▶ [EXERCISE DETAILS]: In the listing below, transcribe the line that contains "## JavaScript 错误 - throw、try 和 catch" and all lines following it, ending with the last line. Add nothing.

▶ [RECORDS SUPPLIED]:

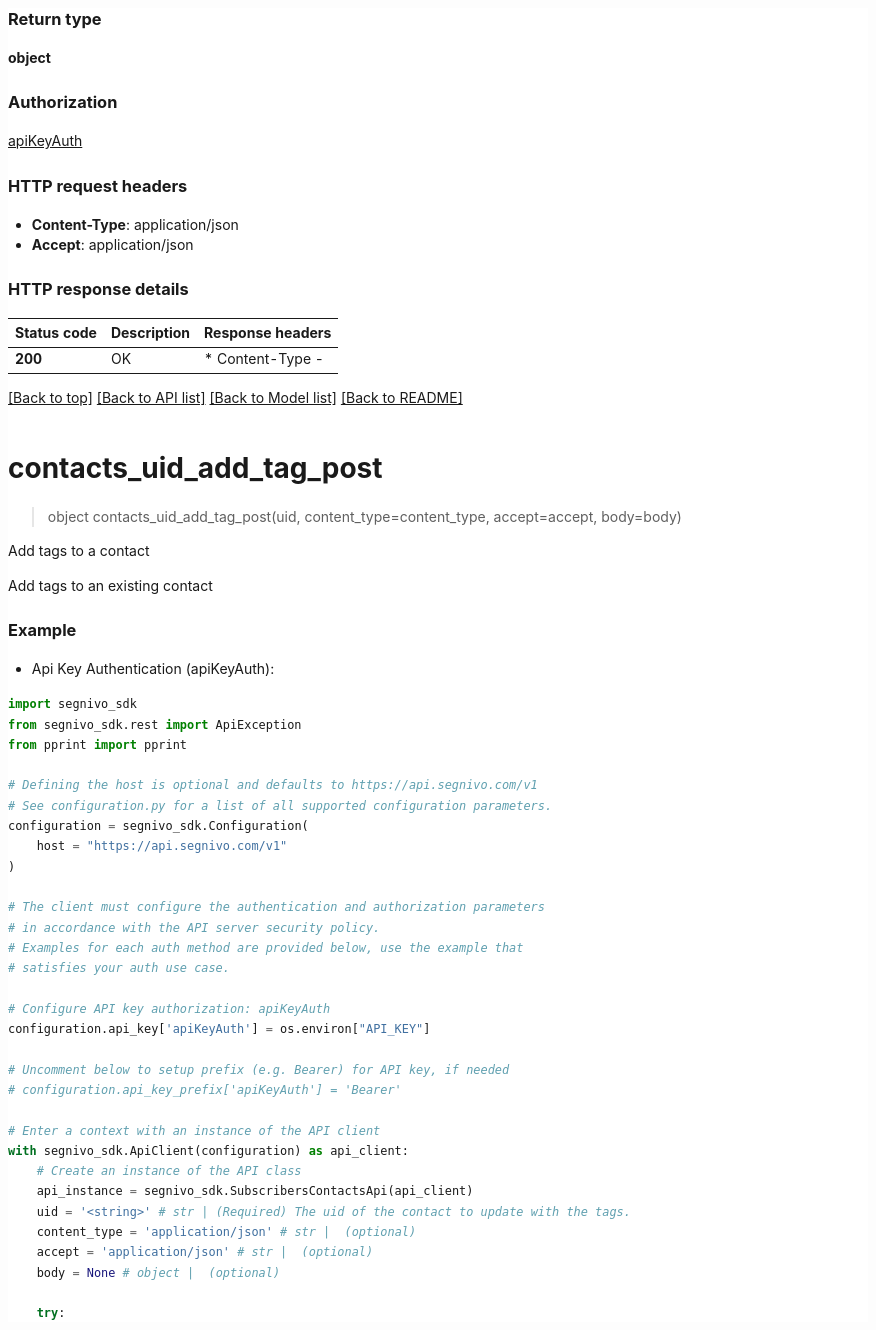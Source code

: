 ### Return type

**object**

### Authorization

[apiKeyAuth](../README.md#apiKeyAuth)

### HTTP request headers

 - **Content-Type**: application/json
 - **Accept**: application/json

### HTTP response details

| Status code | Description | Response headers |
|-------------|-------------|------------------|
**200** | OK |  * Content-Type -  <br>  |

[[Back to top]](#) [[Back to API list]](../README.md#documentation-for-api-endpoints) [[Back to Model list]](../README.md#documentation-for-models) [[Back to README]](../README.md)

# **contacts_uid_add_tag_post**
> object contacts_uid_add_tag_post(uid, content_type=content_type, accept=accept, body=body)

Add tags to a contact

Add tags to an existing contact

### Example

* Api Key Authentication (apiKeyAuth):

```python
import segnivo_sdk
from segnivo_sdk.rest import ApiException
from pprint import pprint

# Defining the host is optional and defaults to https://api.segnivo.com/v1
# See configuration.py for a list of all supported configuration parameters.
configuration = segnivo_sdk.Configuration(
    host = "https://api.segnivo.com/v1"
)

# The client must configure the authentication and authorization parameters
# in accordance with the API server security policy.
# Examples for each auth method are provided below, use the example that
# satisfies your auth use case.

# Configure API key authorization: apiKeyAuth
configuration.api_key['apiKeyAuth'] = os.environ["API_KEY"]

# Uncomment below to setup prefix (e.g. Bearer) for API key, if needed
# configuration.api_key_prefix['apiKeyAuth'] = 'Bearer'

# Enter a context with an instance of the API client
with segnivo_sdk.ApiClient(configuration) as api_client:
    # Create an instance of the API class
    api_instance = segnivo_sdk.SubscribersContactsApi(api_client)
    uid = '<string>' # str | (Required) The uid of the contact to update with the tags.
    content_type = 'application/json' # str |  (optional)
    accept = 'application/json' # str |  (optional)
    body = None # object |  (optional)

    try:
```
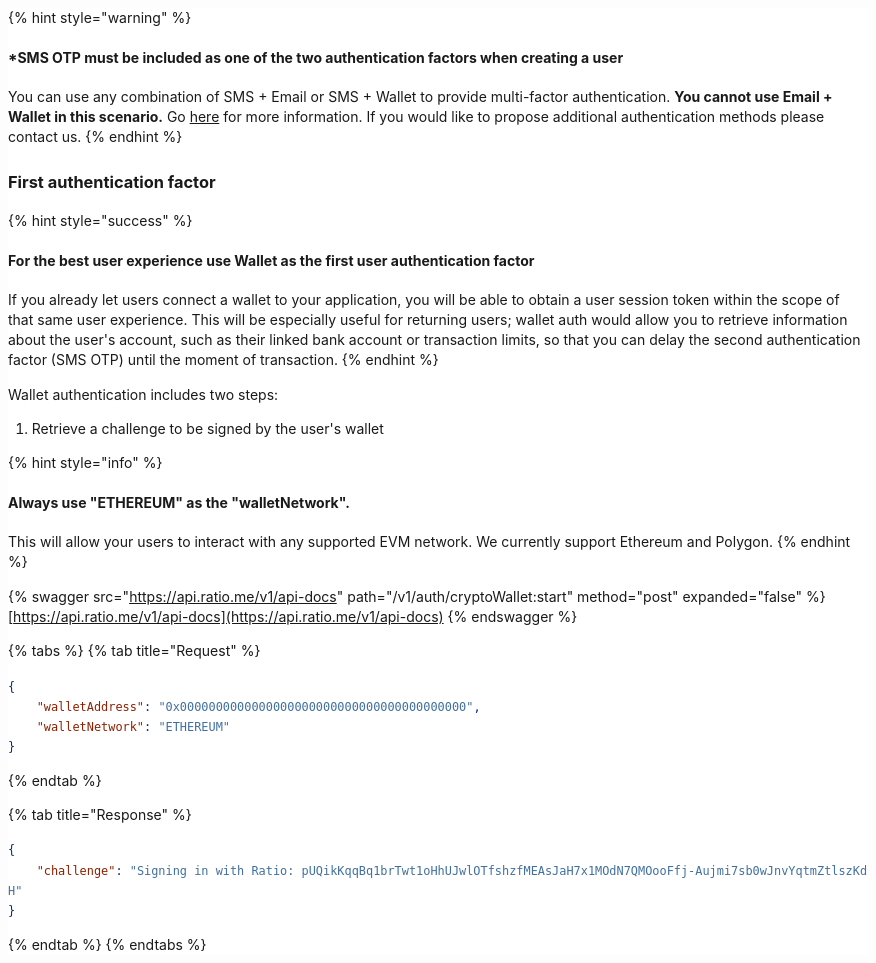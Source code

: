 {% hint style="warning" %}
#### \*SMS OTP must be included as one of the two authentication factors when creating a user

You can use any combination of SMS + Email or SMS + Wallet to provide multi-factor authentication. **You cannot use Email + Wallet in this scenario.** Go [here](broken-reference) for more information. If you would like to propose additional authentication methods please contact us.
{% endhint %}

### First authentication factor

{% hint style="success" %}
#### For the best user experience use Wallet as the first user authentication factor

If you already let users connect a wallet to your application, you will be able to obtain a user session token within the scope of that same user experience. This will be especially useful for returning users; wallet auth would allow you to retrieve information about the user's account, such as their linked bank account or transaction limits, so that you can delay the second authentication factor (SMS OTP) until the moment of transaction.
{% endhint %}

Wallet authentication includes two steps:

1. Retrieve a challenge to be signed by the user's wallet&#x20;

{% hint style="info" %}
#### Always use "ETHEREUM" as the "walletNetwork".&#x20;

This will allow your users to interact with any supported EVM network. We currently support Ethereum and Polygon.&#x20;
{% endhint %}

{% swagger src="https://api.ratio.me/v1/api-docs" path="/v1/auth/cryptoWallet:start" method="post" expanded="false" %}
[https://api.ratio.me/v1/api-docs](https://api.ratio.me/v1/api-docs)
{% endswagger %}

{% tabs %}
{% tab title="Request" %}
```json
{
    "walletAddress": "0x0000000000000000000000000000000000000000",
    "walletNetwork": "ETHEREUM"
}
```
{% endtab %}

{% tab title="Response" %}
```json
{
    "challenge": "Signing in with Ratio: pUQikKqqBq1brTwt1oHhUJwlOTfshzfMEAsJaH7x1MOdN7QMOooFfj-Aujmi7sb0wJnvYqtmZtlszKdH"
}
```
{% endtab %}
{% endtabs %}
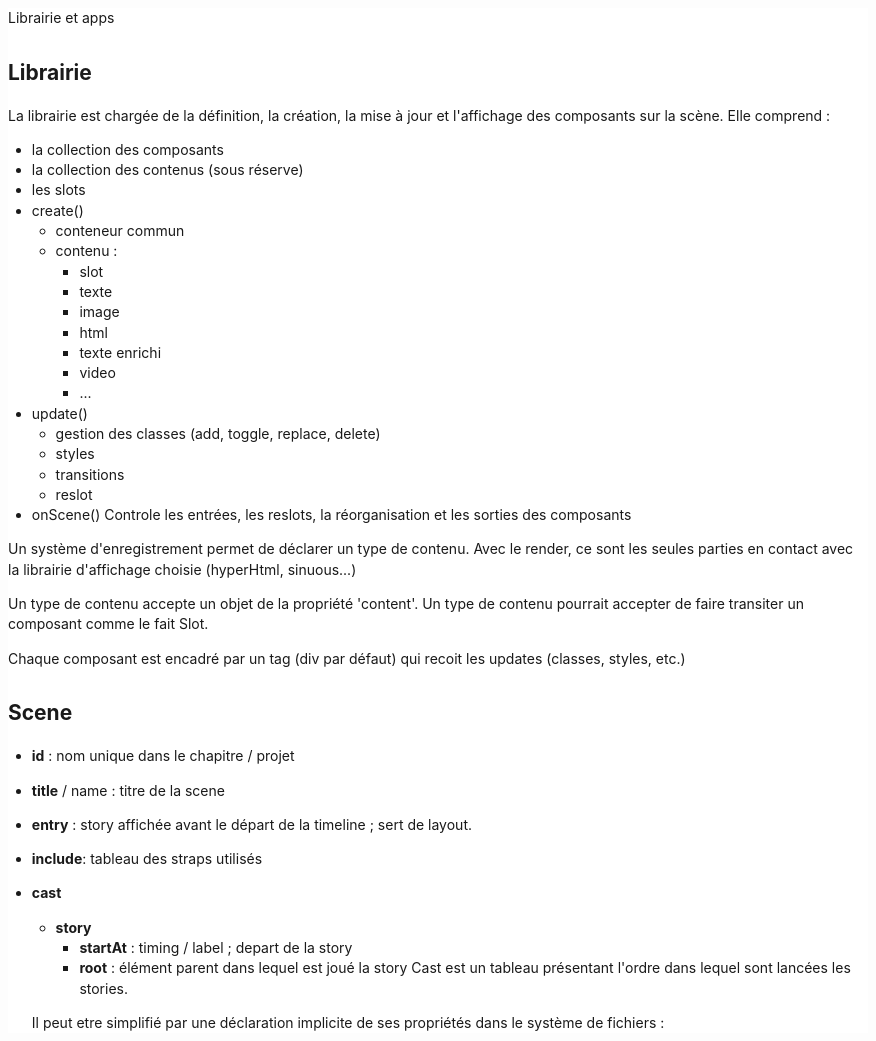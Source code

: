 Librairie et apps

## Librairie

La librairie est chargée de la définition, la création, la mise à jour et l'affichage des composants sur la scène.
Elle comprend :

- la collection des composants
- la collection des contenus (sous réserve)
- les slots
- create()
  - conteneur commun
  - contenu :
    - slot
    - texte
    - image
    - html
    - texte enrichi
    - video
    - ...
- update()
  - gestion des classes (add, toggle, replace, delete)
  - styles
  - transitions
  - reslot
- onScene()
  Controle les entrées, les reslots, la réorganisation et les sorties des composants

Un système d'enregistrement permet de déclarer un type de contenu. Avec le render, ce sont les seules parties en contact avec la librairie d'affichage choisie (hyperHtml, sinuous...)

Un type de contenu accepte un objet de la propriété 'content'.
Un type de contenu pourrait accepter de faire transiter un composant comme le fait Slot.

Chaque composant est encadré par un tag (div par défaut) qui recoit les updates (classes, styles, etc.)

## Scene

- **id** : nom unique dans le chapitre / projet
- **title** / name : titre de la scene
- **entry** : story affichée avant le départ de la timeline ; sert de layout.
- **include**: tableau des straps utilisés
- **cast**

  - **story**
    - **startAt** : timing / label ; depart de la story
    - **root** : élément parent dans lequel est joué la story
      Cast est un tableau présentant l'ordre dans lequel sont lancées les stories.

  Il peut etre simplifié par une déclaration implicite de ses propriétés dans le système de fichiers :
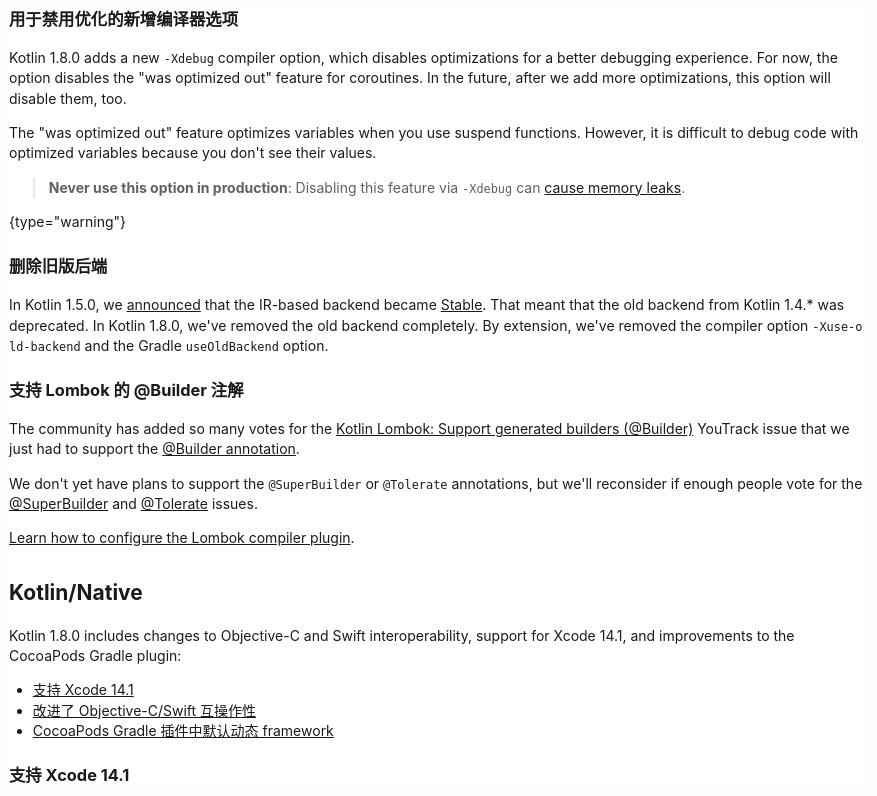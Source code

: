 ### 用于禁用优化的新增编译器选项

Kotlin 1.8.0 adds a new `-Xdebug` compiler option, which disables optimizations for a better debugging experience. 
For now, the option disables the "was optimized out" feature for coroutines. In the future, after we add more optimizations, 
this option will disable them, too.

The "was optimized out" feature optimizes variables when you use suspend functions. However, it is difficult to debug code 
with optimized variables because you don't see their values.

> **Never use this option in production**: Disabling this feature via `-Xdebug` can 
> [cause memory leaks](https://youtrack.jetbrains.com/issue/KT-48678/Coroutine-debugger-disable-was-optimised-out-compiler-feature#focus=Comments-27-6015585.0-0).
>
{type="warning"}

### 删除旧版后端

In Kotlin 1.5.0, we [announced](whatsnew15.md#稳定版-jvm-ir-后端) that the IR-based backend became [Stable](components-stability.md). 
That meant that the old backend from Kotlin 1.4.* was deprecated. In Kotlin 1.8.0, we've removed the old backend completely. 
By extension, we've removed the compiler option `-Xuse-old-backend` and the Gradle `useOldBackend` option.

### 支持 Lombok 的 @Builder 注解

The community has added so many votes for the [Kotlin Lombok: Support generated builders (@Builder)](https://youtrack.jetbrains.com/issue/KT-46959) 
YouTrack issue that we just had to support the [@Builder annotation](https://projectlombok.org/features/Builder).

We don't yet have plans to support the `@SuperBuilder` or `@Tolerate` annotations, but we'll reconsider if enough people 
vote for the [@SuperBuilder](https://youtrack.jetbrains.com/issue/KT-53563/Kotlin-Lombok-Support-SuperBuilder) and 
[@Tolerate](https://youtrack.jetbrains.com/issue/KT-53564/Kotlin-Lombok-Support-Tolerate) issues.

[Learn how to configure the Lombok compiler plugin](lombok.md#gradle).

## Kotlin/Native

Kotlin 1.8.0 includes changes to Objective-C and Swift interoperability, support for Xcode 14.1, and improvements to 
the CocoaPods Gradle plugin:

* [支持 Xcode 14.1](#支持-xcode-14-1)
* [改进了 Objective-C/Swift 互操作性](#改进了-objective-c-swift-互操作性)
* [CocoaPods Gradle 插件中默认动态 framework](#cocoapods-gradle-插件中默认动态-framework)

### 支持 Xcode 14.1
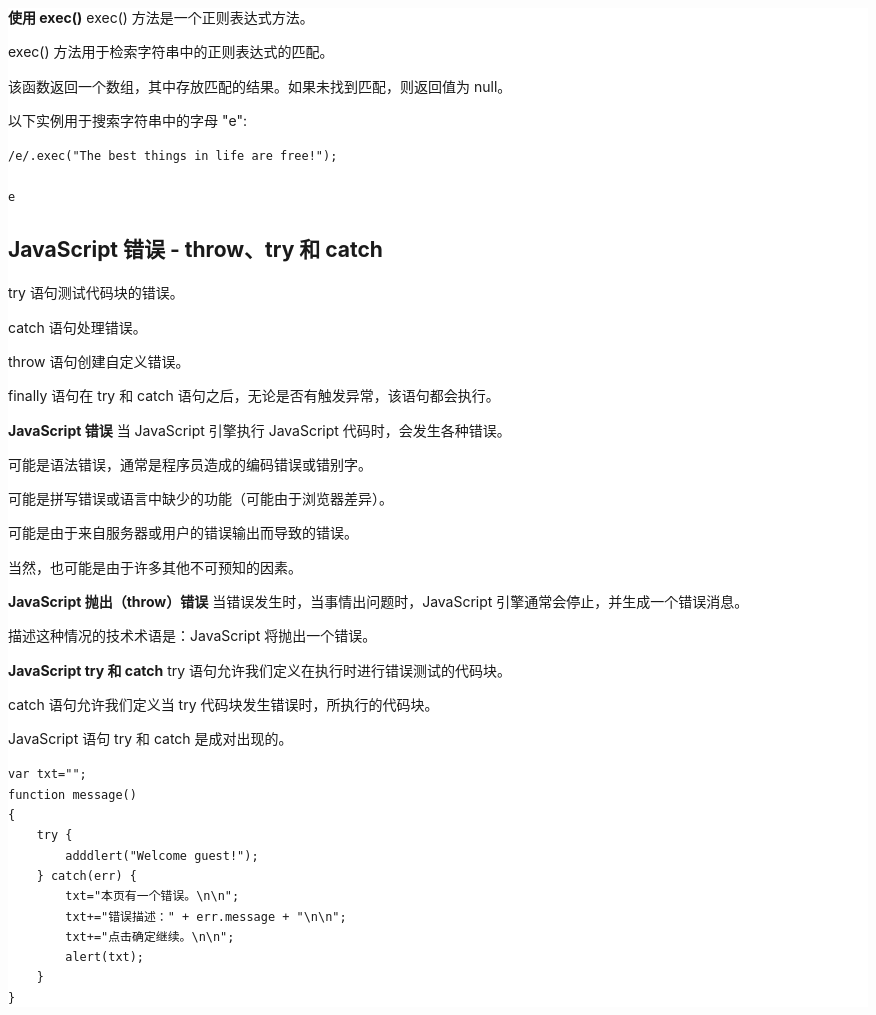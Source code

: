 **使用 exec()**
exec() 方法是一个正则表达式方法。

exec() 方法用于检索字符串中的正则表达式的匹配。

该函数返回一个数组，其中存放匹配的结果。如果未找到匹配，则返回值为 null。

以下实例用于搜索字符串中的字母 "e":
```
/e/.exec("The best things in life are free!");

e
```

## JavaScript 错误 - throw、try 和 catch
try 语句测试代码块的错误。

catch 语句处理错误。

throw 语句创建自定义错误。

finally 语句在 try 和 catch 语句之后，无论是否有触发异常，该语句都会执行。

**JavaScript 错误**
当 JavaScript 引擎执行 JavaScript 代码时，会发生各种错误。

可能是语法错误，通常是程序员造成的编码错误或错别字。

可能是拼写错误或语言中缺少的功能（可能由于浏览器差异）。

可能是由于来自服务器或用户的错误输出而导致的错误。

当然，也可能是由于许多其他不可预知的因素。

**JavaScript 抛出（throw）错误**
当错误发生时，当事情出问题时，JavaScript 引擎通常会停止，并生成一个错误消息。

描述这种情况的技术术语是：JavaScript 将抛出一个错误。

**JavaScript try 和 catch**
try 语句允许我们定义在执行时进行错误测试的代码块。

catch 语句允许我们定义当 try 代码块发生错误时，所执行的代码块。

JavaScript 语句 try 和 catch 是成对出现的。

```
var txt=""; 
function message() 
{ 
    try { 
        adddlert("Welcome guest!"); 
    } catch(err) { 
        txt="本页有一个错误。\n\n"; 
        txt+="错误描述：" + err.message + "\n\n"; 
        txt+="点击确定继续。\n\n"; 
        alert(txt); 
    } 
}
```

▶ [ANSWER SPACE]:
## JavaScript 错误 - throw、try 和 catch
try 语句测试代码块的错误。

catch 语句处理错误。

throw 语句创建自定义错误。

finally 语句在 try 和 catch 语句之后，无论是否有触发异常，该语句都会执行。

**JavaScript 错误**
当 JavaScript 引擎执行 JavaScript 代码时，会发生各种错误。

可能是语法错误，通常是程序员造成的编码错误或错别字。

可能是拼写错误或语言中缺少的功能（可能由于浏览器差异）。

可能是由于来自服务器或用户的错误输出而导致的错误。

当然，也可能是由于许多其他不可预知的因素。

**JavaScript 抛出（throw）错误**
当错误发生时，当事情出问题时，JavaScript 引擎通常会停止，并生成一个错误消息。

描述这种情况的技术术语是：JavaScript 将抛出一个错误。

**JavaScript try 和 catch**
try 语句允许我们定义在执行时进行错误测试的代码块。

catch 语句允许我们定义当 try 代码块发生错误时，所执行的代码块。

JavaScript 语句 try 和 catch 是成对出现的。

```
var txt=""; 
function message() 
{ 
    try { 
        adddlert("Welcome guest!"); 
    } catch(err) { 
        txt="本页有一个错误。\n\n"; 
        txt+="错误描述：" + err.message + "\n\n"; 
        txt+="点击确定继续。\n\n"; 
        alert(txt); 
    } 
}
```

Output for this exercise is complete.